I'm reading a paper in which it is stated that
The entropy of an ergodic measure is defined as $\lim_{n \to \infty} -\frac{1}{n} \sum_{|w|=n} \mu[w] \log \mu[w].\tag{1} \label{eq:1}$
Here the underlying space is $(\{0,1\}^{\mathbb{N}}, \mathscr{B}, \mu)$, where $\mathscr{B}$ is the $\sigma$-algebra generated by cylinders. So for a fixed $n$, the sum is over all binary strings of lenght $n$.
I've not seen the entropy of a measure defined anywhere, so I need to make sure I know what that means. Since the definition at (1) above is actually of the entropy of an ergodic measure, and a measure can only be ergodic with respect to some underlying measure-preserving transformation, it seems that the transformation must be the shift since the shift, $T$, is already mentioned. With that assumption, I conclude then, that the entropy of $\mu$ must be what most books (that I've seen) call the entropy of $T$.
Question 1: Is my interpretation of the definition at (1) correct?

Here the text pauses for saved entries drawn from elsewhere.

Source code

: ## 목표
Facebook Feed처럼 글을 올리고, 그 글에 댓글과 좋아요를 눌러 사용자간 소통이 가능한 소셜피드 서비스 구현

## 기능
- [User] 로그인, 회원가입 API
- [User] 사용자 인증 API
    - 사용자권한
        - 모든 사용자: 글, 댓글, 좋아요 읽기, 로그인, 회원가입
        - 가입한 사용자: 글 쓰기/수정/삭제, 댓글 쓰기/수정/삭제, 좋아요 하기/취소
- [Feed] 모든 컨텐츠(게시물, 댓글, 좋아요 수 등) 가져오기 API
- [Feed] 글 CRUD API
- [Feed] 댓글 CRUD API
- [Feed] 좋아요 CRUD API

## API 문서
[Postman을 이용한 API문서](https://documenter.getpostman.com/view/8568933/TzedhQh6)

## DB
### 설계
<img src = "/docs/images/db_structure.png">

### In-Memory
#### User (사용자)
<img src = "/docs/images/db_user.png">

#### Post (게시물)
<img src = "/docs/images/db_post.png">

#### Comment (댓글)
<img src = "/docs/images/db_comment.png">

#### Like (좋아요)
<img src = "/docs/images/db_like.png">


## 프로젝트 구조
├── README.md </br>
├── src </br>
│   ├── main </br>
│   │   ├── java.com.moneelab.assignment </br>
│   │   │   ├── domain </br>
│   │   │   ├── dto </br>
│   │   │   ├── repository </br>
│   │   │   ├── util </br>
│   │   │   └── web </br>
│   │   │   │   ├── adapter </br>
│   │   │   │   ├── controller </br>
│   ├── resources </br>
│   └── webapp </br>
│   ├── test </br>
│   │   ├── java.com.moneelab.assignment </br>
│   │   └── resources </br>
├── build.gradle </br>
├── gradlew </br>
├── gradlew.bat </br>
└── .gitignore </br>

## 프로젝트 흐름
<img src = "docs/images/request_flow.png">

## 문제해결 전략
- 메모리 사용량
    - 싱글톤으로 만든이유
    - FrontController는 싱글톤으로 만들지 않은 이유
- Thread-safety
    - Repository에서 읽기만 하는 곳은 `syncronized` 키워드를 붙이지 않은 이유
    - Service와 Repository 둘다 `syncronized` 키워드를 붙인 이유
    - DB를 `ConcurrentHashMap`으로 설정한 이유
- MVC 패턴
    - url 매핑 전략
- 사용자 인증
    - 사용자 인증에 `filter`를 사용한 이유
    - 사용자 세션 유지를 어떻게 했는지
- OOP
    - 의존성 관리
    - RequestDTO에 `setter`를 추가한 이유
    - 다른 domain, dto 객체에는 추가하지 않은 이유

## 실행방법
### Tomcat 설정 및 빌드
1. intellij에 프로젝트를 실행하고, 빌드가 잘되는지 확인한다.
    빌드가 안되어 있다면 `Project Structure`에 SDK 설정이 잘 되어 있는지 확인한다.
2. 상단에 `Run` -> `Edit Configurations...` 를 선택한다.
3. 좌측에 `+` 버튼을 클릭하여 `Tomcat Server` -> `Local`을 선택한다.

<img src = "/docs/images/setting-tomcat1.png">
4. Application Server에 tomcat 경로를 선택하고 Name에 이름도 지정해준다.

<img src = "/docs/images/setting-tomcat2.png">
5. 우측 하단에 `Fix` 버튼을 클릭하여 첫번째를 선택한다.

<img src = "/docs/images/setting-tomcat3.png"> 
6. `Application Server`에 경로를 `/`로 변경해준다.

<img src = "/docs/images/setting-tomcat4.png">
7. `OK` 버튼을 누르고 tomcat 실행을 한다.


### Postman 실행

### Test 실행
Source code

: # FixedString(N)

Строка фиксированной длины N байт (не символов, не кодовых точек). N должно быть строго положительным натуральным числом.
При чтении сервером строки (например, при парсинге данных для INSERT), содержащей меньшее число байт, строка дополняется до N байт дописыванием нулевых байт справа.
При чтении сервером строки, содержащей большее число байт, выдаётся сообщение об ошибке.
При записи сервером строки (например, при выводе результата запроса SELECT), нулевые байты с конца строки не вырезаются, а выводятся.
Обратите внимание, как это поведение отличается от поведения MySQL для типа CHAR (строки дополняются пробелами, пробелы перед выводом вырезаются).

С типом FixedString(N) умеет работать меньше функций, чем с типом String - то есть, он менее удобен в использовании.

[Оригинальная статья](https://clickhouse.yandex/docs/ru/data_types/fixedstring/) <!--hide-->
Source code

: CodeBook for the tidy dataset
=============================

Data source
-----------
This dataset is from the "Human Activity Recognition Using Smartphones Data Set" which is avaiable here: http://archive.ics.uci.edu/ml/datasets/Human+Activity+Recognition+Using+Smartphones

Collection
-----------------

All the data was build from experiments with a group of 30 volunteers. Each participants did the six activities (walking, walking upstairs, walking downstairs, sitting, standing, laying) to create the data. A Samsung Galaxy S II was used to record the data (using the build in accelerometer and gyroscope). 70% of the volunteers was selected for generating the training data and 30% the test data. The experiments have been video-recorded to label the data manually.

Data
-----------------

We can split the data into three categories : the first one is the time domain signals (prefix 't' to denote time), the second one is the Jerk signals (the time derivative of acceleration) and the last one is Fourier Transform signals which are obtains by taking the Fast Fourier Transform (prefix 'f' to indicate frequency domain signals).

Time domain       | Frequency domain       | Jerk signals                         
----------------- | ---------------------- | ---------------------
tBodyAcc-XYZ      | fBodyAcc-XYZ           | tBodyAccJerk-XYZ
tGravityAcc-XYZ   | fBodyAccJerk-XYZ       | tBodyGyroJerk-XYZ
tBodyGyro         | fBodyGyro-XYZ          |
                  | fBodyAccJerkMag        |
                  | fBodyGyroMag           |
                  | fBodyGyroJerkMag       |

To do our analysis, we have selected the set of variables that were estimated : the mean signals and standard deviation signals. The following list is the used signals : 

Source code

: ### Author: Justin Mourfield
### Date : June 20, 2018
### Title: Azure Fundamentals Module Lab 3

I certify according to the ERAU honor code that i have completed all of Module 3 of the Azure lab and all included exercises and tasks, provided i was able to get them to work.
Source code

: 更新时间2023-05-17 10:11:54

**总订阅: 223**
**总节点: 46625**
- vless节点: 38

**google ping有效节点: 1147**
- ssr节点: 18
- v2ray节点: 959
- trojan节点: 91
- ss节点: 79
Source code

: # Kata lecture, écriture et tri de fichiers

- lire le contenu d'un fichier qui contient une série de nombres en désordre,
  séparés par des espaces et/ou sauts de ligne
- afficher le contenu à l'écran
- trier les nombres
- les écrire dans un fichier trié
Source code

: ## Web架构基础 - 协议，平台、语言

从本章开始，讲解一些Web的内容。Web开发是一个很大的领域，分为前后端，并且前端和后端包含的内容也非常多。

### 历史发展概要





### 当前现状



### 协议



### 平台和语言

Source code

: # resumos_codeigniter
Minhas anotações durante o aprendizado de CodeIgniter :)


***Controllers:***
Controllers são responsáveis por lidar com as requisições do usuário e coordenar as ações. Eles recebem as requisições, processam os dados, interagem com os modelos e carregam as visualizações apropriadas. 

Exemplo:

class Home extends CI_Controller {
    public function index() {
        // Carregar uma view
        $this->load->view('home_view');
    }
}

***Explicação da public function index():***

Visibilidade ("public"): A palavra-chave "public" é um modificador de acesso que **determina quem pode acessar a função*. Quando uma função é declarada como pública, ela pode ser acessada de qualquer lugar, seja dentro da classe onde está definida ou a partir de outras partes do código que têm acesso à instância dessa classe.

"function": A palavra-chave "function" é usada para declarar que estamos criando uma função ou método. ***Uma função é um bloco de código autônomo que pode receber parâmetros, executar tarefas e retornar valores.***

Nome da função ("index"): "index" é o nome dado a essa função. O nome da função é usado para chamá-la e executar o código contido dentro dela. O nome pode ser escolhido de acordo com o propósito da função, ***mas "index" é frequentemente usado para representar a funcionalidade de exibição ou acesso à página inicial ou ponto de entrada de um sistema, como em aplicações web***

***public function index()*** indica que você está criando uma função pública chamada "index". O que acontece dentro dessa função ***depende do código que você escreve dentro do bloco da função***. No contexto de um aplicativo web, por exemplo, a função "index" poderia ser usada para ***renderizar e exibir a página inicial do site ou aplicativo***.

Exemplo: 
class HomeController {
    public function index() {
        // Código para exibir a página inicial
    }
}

If the answer to question 1 is yes, then the definition of the entropy of $T$ (or $\mu$) differs from the one I've seen, which is that $h(T) = \sup_{\mathcal{A}} \, h(T,\mathcal{A}),\tag{2} \label{eq:2}$ where $\mathcal{A}$ ranges over all finite (measurable) partitions and for any fixed finite partition $\mathcal{A}$, $h(T,\mathcal{A}) = \limsup_{n\to \infty} \frac{1}{n} H \left( \bigvee_{k=0}^{n-1} T^{-k} \mathcal{A} \right),$ where $\bigvee$ denotes the common refinement of partition (i.e. the join).
Question 2: Are the definitions at (1) and (2) equivalent in this scenario?